▶ **Extracted records**
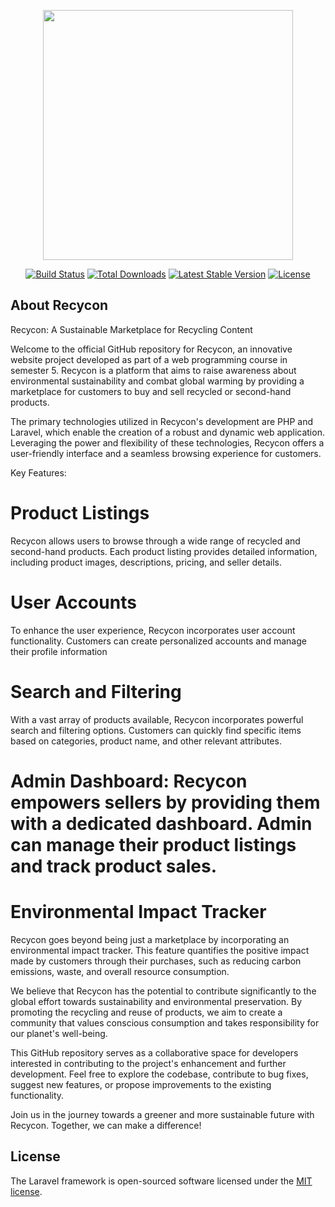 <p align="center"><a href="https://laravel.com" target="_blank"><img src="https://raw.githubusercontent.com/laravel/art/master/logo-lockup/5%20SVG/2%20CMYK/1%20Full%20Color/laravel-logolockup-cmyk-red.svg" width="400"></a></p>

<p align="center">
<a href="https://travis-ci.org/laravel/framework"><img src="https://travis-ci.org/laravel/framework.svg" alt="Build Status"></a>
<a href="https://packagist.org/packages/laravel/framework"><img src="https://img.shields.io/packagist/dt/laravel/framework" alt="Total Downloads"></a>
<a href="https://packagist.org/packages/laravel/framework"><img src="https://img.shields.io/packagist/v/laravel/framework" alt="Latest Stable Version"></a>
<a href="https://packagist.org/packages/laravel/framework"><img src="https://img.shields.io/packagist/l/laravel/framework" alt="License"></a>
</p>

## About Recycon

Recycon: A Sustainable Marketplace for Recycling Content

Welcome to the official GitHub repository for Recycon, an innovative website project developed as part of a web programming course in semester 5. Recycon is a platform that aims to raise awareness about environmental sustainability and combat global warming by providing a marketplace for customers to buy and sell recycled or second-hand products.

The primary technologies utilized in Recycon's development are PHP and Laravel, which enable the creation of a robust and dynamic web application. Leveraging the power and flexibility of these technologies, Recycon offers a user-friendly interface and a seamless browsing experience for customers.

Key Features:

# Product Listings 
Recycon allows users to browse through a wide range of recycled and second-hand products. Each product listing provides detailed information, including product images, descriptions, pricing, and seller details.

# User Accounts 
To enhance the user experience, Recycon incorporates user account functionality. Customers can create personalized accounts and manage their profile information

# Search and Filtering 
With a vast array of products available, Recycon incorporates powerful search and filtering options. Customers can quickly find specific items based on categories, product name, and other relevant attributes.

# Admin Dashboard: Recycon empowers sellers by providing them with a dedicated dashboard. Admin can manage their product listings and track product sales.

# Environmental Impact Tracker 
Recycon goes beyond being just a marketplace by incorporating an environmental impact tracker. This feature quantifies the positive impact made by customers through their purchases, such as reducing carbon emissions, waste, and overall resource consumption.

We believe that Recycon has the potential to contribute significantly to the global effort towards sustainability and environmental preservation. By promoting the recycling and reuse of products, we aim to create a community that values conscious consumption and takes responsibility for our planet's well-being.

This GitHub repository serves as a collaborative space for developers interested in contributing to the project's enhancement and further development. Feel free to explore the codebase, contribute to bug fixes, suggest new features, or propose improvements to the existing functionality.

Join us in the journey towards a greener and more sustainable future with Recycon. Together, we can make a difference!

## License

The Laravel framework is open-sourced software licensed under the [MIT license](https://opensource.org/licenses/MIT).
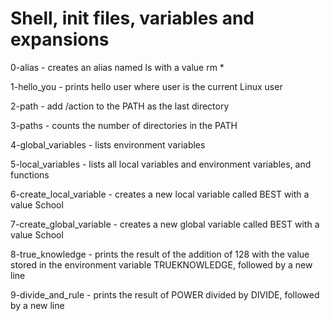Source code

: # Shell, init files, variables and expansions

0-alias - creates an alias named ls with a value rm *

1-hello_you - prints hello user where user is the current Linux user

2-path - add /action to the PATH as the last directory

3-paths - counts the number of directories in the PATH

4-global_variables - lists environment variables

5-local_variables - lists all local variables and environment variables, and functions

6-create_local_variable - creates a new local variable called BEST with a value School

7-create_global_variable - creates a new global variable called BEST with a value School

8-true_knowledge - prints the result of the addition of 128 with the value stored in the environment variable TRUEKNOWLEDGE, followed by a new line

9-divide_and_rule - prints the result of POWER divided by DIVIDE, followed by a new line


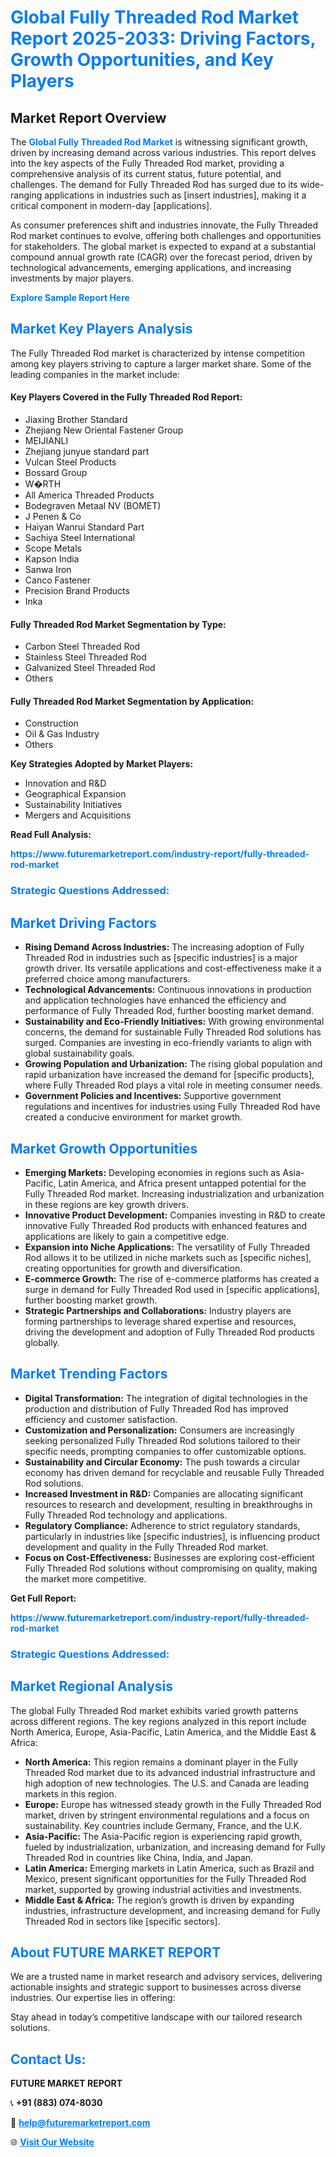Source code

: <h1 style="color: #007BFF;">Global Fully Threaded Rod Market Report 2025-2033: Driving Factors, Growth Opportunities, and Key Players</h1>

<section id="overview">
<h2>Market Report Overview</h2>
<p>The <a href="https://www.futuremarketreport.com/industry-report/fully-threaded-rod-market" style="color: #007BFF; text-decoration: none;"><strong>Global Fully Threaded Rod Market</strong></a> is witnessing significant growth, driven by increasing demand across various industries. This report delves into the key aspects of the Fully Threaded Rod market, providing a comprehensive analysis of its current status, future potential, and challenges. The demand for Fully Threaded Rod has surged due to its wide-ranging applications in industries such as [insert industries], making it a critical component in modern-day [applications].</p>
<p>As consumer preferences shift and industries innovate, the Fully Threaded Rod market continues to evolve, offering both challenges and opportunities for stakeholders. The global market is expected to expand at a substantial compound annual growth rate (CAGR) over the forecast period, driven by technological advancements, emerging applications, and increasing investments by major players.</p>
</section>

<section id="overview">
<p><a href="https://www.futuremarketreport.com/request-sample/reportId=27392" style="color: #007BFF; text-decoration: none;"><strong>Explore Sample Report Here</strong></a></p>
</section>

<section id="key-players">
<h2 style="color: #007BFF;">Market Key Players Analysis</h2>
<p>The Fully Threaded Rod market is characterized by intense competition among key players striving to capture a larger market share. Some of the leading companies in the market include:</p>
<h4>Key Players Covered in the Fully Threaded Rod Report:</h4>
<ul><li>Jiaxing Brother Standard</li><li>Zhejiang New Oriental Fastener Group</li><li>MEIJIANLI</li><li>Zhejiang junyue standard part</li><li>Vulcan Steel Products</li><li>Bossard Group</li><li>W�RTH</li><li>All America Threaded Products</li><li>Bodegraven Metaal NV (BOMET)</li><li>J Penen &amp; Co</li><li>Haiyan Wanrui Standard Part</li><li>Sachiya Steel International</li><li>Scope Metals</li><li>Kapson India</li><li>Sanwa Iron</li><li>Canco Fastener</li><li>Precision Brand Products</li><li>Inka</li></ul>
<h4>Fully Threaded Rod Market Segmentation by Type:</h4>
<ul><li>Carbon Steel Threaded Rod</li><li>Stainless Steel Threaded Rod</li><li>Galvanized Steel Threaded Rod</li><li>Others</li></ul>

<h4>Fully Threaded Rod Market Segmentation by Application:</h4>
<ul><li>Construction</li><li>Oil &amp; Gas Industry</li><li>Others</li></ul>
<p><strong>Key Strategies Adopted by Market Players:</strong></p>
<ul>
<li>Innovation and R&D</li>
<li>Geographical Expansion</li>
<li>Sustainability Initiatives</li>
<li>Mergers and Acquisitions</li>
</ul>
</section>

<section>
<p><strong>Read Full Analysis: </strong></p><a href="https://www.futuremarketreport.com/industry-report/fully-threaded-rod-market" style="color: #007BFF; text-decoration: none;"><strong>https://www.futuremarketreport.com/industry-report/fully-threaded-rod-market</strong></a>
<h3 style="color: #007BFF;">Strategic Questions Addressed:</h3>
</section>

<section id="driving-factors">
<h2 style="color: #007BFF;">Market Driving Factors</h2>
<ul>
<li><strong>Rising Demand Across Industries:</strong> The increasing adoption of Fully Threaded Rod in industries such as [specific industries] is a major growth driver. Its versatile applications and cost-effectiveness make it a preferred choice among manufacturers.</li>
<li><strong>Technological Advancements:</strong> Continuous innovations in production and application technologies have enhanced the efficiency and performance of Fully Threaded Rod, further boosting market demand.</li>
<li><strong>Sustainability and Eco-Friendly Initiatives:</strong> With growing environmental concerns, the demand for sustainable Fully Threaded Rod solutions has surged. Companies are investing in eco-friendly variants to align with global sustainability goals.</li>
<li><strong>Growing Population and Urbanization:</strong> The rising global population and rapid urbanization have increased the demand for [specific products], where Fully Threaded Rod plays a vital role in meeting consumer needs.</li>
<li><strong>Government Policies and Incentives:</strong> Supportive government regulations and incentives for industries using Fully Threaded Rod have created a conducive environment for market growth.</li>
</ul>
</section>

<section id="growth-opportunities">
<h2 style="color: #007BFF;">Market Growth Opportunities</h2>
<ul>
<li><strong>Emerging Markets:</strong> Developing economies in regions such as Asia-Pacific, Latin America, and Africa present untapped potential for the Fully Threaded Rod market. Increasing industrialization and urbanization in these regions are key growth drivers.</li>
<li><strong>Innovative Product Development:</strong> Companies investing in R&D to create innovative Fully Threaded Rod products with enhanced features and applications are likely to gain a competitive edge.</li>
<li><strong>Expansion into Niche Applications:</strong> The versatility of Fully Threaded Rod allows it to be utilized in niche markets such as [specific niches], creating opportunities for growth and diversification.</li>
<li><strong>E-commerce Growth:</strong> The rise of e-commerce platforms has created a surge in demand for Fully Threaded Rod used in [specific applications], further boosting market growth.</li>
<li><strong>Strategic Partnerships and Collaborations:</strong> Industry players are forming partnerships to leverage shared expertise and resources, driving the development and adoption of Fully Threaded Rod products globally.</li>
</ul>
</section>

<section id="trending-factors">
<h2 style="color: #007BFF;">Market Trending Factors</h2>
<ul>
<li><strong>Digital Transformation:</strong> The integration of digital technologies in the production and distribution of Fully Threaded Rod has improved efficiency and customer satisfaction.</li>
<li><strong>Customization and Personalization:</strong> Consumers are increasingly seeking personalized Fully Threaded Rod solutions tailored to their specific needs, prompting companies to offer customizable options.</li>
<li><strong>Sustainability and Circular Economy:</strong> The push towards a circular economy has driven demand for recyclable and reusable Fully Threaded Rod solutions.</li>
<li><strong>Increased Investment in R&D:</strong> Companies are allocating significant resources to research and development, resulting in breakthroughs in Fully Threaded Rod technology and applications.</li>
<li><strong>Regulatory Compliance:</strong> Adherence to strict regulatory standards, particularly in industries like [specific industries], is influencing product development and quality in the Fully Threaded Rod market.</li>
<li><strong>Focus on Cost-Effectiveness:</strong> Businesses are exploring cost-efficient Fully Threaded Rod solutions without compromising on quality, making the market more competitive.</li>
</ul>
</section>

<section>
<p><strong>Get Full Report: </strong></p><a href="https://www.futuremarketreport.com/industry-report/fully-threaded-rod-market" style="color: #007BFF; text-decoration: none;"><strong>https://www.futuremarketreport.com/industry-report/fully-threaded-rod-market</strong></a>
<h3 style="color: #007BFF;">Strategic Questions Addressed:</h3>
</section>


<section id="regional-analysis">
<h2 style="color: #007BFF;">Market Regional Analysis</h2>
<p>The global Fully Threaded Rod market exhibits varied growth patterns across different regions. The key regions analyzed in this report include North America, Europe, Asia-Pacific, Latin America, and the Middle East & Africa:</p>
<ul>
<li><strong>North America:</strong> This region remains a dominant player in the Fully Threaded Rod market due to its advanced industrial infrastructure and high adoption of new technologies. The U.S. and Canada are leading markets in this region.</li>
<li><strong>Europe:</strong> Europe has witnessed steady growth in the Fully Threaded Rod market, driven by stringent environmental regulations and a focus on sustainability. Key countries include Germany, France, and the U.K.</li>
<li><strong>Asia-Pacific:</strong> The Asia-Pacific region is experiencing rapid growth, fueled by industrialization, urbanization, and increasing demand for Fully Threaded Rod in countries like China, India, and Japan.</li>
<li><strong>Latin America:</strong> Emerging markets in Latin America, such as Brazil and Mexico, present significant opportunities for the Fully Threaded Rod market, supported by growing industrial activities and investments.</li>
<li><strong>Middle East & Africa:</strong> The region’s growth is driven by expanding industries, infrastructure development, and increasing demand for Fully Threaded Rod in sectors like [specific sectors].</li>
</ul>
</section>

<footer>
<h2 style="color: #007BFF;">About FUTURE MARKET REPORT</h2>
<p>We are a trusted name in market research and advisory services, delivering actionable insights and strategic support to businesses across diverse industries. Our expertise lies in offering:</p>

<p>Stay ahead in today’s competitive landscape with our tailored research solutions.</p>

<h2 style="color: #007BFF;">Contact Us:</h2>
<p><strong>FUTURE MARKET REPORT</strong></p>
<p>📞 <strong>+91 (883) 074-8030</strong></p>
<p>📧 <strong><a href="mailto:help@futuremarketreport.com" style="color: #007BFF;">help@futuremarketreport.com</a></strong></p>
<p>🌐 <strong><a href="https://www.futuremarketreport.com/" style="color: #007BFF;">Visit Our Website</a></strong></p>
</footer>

▶ **Work instructions**
Please show each line in the records above that contains "consumption".

▶ **Answer area**
Recycon goes beyond being just a marketplace by incorporating an environmental impact tracker. This feature quantifies the positive impact made by customers through their purchases, such as reducing carbon emissions, waste, and overall resource consumption.
We believe that Recycon has the potential to contribute significantly to the global effort towards sustainability and environmental preservation. By promoting the recycling and reuse of products, we aim to create a community that values conscious consumption and takes responsibility for our planet's well-being.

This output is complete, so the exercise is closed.